Ajoute un peu de bois, voilà l'eau qui bouillonne,

Le fond du pot devient brûlant.

L'auteur soulève un pied, puis l'autre au même instant; Vaincu par la douleur extrême,

Veut-il se plaindre, à chaque mot,

La furie ajoute un fagot;

Tant qu'à la fin il s'emporte, il blasphème,
Et voit d'un œil plein de fureur

Le feu depuis longtemps éteint sous le voleur.
Et quoi! je subirai cet horrible supplice!
Dit-il, je brûlerai pendant l'éternité,

Tandis que ce fripon prend un bain de santé!

Des dieux, puis qu'il en est, où donc est la justice? >>
Ainsi le ciel est gourmandé,
Par le philosophe échaudé;

Lorsque Alecton, pour venger cette injure,
Sort tout à coup de l'abîme profond.
Mille serpents composent de son front
L'épouvantable chevelure,

Elle parle, et l'auteur, muet à son aspect,
Reconnaissant sa muse, écoute avec respect.
<< Misérable, peux-tu blâmer la Providence,
Dont la juste vengeance

Pour tes crimes passés te punit aujourd'hui?
Ceux de cet assassin ont fini comme lui,
Lorsqu'il a terminé sa vie.

Mais le nombre des tiens croit et se multiplie
Avec tes coupables écrits

Qui vont, de siècle en siècle, égarer les esprits.
Tes os depuis longtemps sont réduits en poussière,

Et le soleil jamais ne rouvre sa carrière

Sans éclairer encor mille crimes nouveaux,

Fruits tardifs, mais constants, de tes affreux travaux.

A tes contemporains trop dangereux exemple,

Le fauteur tour à tour et l'ennemi des dieux,

On te vit au théâtre être religieux,

Et profanateur dans le temple,

Tu remplis l'univers du germe des forfaits
Qui, dans mille ans, doivent éclore;
Et lorsqu'ils auront vu leurs funestes effets,
On les verra renaître encore.

Souffre donc, malheureux, les tourments des enfers!
Souffre jusques au temps où, dans tout l'univers,
Tes livres corrupteurs auront cessé de nuire,
Et lorsque les humains cesseront de les lire (1). »
A ces mots, Alecton plonge le mécréant

Au fond de l'eau bouillante, et de son bras puissant
Referme pour toujours, frémissant de colère,
Le couvercle de la chaudière.

L'AMITIÉ DES CHIENS.

AUX rayons du soleil, deux chiens de bonne mine.
Couchés tout près de la cuisine,

Reposaient amicalement

Et discouraient, au lieu d'aboyer au passant.
Un chien bien élevé n'est méchant qu'à la brune;
De là vient le proverbe: Aboyer à la lune.

Nos compagnons médisaient des humains

A qui mieux mieux ; parlaient du sort des chiens,
Du cuisinier et de son avarice,

De certains maîtres sans pitié,

Du bien, du mal, enfin de l'amitié;

<< Il n'est point, disait l'un, de mal que n'adoucisse
Le tendre sentiment de deux cœurs bien unis;
Tout est plaisir pour des amis;

Le bonheur est doublé, la peine est partagée;
Sans rien dire on jouit, rien qu'à se regarder.
Mon âme serait soulagée,

Et mon emploi me semblerait léger,
Si, par exemple, ici nous vivions de la sorte;
Destinés à garder tous deux la même porte,

I. On reconnaît à ce juste jugement porté sur Voltaire, le frère de l'immortel auteur des Soirées de Saint-Pétersbourg.
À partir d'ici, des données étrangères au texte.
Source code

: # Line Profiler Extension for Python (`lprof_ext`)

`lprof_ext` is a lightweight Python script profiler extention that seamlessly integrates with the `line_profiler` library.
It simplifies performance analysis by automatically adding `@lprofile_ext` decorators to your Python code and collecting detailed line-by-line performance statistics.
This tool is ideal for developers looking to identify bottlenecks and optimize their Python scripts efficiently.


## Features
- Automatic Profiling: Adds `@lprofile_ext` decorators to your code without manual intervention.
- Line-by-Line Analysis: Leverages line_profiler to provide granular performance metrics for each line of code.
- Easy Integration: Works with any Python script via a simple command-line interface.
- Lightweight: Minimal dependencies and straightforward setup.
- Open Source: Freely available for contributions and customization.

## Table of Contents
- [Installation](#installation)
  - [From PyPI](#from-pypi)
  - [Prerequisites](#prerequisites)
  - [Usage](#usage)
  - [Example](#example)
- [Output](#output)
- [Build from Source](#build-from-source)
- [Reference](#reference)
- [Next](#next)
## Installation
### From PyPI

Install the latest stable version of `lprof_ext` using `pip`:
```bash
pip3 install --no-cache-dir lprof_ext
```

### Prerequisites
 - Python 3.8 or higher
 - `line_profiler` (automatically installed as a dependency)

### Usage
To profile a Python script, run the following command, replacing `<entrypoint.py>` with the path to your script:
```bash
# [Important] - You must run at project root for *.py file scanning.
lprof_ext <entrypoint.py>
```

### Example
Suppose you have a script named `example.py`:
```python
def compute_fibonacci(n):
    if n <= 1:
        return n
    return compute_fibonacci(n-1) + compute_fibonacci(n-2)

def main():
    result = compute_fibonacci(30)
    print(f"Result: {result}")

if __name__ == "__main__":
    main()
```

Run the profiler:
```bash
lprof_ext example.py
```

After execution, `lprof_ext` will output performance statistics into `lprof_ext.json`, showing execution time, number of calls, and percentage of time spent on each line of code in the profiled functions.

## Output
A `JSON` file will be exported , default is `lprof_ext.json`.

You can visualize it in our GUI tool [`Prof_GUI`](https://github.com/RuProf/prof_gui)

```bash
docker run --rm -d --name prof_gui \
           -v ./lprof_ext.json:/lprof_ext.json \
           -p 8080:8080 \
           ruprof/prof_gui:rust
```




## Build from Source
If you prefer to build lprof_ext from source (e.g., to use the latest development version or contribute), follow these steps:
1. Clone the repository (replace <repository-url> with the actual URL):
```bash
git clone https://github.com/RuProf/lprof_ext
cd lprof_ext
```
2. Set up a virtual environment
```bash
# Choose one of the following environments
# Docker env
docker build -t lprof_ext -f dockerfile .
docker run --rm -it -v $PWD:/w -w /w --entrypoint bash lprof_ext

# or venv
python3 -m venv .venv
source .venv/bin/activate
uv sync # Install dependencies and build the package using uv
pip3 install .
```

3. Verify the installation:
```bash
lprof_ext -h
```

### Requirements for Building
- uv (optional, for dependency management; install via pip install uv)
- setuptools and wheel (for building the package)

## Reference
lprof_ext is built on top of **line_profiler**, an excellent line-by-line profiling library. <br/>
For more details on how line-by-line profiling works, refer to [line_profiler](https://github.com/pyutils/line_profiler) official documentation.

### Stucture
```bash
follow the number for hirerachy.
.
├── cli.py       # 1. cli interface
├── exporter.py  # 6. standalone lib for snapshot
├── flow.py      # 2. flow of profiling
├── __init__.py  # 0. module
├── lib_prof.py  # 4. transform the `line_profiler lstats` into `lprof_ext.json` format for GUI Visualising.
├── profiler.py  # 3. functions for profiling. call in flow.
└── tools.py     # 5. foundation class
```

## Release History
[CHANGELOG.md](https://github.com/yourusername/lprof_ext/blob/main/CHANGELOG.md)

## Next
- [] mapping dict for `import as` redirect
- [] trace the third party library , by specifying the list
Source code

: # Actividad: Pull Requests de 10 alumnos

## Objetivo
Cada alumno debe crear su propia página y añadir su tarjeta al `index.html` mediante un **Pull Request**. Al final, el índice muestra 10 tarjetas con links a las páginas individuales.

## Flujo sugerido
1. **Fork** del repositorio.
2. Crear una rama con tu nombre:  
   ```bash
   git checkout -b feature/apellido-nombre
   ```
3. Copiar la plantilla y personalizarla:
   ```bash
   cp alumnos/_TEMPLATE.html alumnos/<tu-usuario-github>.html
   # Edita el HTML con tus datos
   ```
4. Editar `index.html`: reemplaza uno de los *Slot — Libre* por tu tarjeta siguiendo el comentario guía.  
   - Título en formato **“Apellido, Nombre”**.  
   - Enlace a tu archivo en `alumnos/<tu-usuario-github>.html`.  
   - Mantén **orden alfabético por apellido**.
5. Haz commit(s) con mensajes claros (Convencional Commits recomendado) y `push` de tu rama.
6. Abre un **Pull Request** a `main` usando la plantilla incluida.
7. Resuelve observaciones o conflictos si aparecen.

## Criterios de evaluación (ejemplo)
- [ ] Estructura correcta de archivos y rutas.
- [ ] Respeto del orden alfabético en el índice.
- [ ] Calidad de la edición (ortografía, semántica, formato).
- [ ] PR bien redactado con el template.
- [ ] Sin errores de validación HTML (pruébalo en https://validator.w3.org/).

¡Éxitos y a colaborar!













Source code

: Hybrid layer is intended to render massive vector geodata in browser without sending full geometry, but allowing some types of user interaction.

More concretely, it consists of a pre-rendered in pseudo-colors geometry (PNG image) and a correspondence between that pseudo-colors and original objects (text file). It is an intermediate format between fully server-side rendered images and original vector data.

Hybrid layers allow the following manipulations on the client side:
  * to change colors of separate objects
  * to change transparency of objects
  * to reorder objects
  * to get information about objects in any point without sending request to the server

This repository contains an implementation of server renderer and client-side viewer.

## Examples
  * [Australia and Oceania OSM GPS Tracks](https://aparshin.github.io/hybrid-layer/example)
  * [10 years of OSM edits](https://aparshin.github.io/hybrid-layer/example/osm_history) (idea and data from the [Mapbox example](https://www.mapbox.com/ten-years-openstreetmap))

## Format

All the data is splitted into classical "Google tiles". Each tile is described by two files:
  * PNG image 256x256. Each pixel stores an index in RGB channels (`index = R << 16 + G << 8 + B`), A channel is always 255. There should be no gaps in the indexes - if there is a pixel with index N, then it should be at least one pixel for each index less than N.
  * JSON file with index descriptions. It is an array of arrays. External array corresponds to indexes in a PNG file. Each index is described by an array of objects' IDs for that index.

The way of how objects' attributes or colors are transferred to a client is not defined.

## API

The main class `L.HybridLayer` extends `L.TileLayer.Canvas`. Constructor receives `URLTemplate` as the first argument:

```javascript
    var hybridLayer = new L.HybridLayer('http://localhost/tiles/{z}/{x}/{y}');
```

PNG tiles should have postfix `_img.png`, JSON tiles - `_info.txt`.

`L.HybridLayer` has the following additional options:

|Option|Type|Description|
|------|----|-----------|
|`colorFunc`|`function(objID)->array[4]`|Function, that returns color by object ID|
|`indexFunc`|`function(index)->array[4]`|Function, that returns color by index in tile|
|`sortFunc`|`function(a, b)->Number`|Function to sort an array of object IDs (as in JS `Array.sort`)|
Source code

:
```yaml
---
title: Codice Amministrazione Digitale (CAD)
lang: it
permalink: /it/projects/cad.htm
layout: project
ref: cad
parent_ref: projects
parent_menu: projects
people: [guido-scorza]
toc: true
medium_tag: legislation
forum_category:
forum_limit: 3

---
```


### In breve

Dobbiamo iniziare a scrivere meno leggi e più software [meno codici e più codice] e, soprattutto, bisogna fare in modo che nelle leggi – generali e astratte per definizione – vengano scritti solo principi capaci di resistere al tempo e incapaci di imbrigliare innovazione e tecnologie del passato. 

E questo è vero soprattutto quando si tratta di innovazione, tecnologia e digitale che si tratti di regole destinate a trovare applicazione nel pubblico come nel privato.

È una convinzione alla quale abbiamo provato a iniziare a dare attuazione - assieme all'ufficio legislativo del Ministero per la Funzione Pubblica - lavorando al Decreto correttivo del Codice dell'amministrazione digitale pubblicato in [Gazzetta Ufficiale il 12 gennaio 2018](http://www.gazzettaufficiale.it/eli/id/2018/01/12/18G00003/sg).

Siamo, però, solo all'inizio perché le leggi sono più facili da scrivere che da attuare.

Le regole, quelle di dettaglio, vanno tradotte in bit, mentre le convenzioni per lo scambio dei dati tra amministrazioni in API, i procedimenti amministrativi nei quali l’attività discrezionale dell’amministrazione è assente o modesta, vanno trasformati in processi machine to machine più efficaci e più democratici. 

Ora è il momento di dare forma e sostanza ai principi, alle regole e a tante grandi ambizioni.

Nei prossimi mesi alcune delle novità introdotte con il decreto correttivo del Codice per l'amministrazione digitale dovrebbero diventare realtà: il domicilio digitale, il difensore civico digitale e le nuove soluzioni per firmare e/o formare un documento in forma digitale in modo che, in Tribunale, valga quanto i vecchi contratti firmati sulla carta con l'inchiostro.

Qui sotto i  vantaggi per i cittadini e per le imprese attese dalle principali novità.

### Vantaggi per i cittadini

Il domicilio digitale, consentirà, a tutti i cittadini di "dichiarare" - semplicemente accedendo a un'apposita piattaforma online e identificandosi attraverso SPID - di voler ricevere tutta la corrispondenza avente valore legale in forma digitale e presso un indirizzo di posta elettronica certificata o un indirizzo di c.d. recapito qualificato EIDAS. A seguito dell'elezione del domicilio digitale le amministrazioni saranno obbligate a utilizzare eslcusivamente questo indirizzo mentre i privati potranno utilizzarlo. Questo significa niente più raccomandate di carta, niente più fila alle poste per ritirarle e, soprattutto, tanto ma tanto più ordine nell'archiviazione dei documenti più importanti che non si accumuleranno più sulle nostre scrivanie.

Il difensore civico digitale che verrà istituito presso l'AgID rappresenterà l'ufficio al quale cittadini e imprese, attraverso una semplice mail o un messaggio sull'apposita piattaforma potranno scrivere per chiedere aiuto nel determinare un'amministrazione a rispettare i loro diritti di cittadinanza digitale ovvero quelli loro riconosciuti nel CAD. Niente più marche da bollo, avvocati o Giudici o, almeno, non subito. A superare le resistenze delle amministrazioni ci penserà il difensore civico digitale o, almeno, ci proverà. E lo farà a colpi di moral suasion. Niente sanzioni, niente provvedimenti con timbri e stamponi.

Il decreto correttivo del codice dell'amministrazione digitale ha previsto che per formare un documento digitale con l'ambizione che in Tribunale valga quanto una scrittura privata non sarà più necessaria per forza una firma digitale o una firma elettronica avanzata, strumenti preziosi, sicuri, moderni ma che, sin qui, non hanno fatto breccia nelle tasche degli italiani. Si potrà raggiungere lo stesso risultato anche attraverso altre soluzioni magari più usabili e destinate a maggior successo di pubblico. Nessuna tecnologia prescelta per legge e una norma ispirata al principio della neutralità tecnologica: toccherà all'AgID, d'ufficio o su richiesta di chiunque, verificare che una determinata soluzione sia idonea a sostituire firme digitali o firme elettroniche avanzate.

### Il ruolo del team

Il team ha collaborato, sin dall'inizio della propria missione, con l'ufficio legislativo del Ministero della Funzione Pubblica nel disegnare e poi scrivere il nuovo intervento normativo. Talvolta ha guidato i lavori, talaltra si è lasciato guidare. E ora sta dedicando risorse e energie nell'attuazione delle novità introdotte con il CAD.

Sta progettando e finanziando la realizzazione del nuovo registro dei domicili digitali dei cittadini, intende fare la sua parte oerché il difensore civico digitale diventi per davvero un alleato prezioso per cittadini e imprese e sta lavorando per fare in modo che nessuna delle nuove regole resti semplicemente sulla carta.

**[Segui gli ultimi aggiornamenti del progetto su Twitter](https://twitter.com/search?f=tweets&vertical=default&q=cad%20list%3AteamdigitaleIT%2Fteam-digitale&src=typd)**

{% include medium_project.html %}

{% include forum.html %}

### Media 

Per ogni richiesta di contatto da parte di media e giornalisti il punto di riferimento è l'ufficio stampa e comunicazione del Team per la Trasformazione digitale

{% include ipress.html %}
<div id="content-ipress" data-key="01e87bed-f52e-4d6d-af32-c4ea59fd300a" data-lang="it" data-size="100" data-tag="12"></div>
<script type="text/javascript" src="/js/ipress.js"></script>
Affables l'un pour l'autre, empressés, généreux,
Nous pourrions dans la paix couler des jours heureux;
Ils le sont tous, lorsque l'on s'aime!

Qu'en penses-tu, Barbet? — Mais j'y songe moi-même,
Reprit le camarade; au lieu de grommeler,

Soyons amis, Briffaut, c'est moi qui t'en convie;
Nous vivrons sans aigreur comme sans jalousie,
Et nous ne verrons pas comment passe le temps;
Nous irons côte à côte attaquer les manants;
Ensemble on nous verra dormir et nous repaître,
Jouer innocemment, carresser notre maître
Je me sens tout ému quand je pense à cela,
Donne la patte, allons. J'y consens, la voilà;
Je suis tout prêt moi-même à pleurer de tendresse. »
Et nos amis de s'embrasser,

De battre de la queue et de se caresser.
Mais comme ils en étaient à hurler d'allégresse,
. Le marmiton leur jette un os:

La trêve est expirée; adieu les bons propos,
Oreste furieux s'élance sur Pylade;

Il ne s'agit plus d'embrassade;

Nos deux amis jouent des dents.

Avec peine un sceau d'eau calme les combattants.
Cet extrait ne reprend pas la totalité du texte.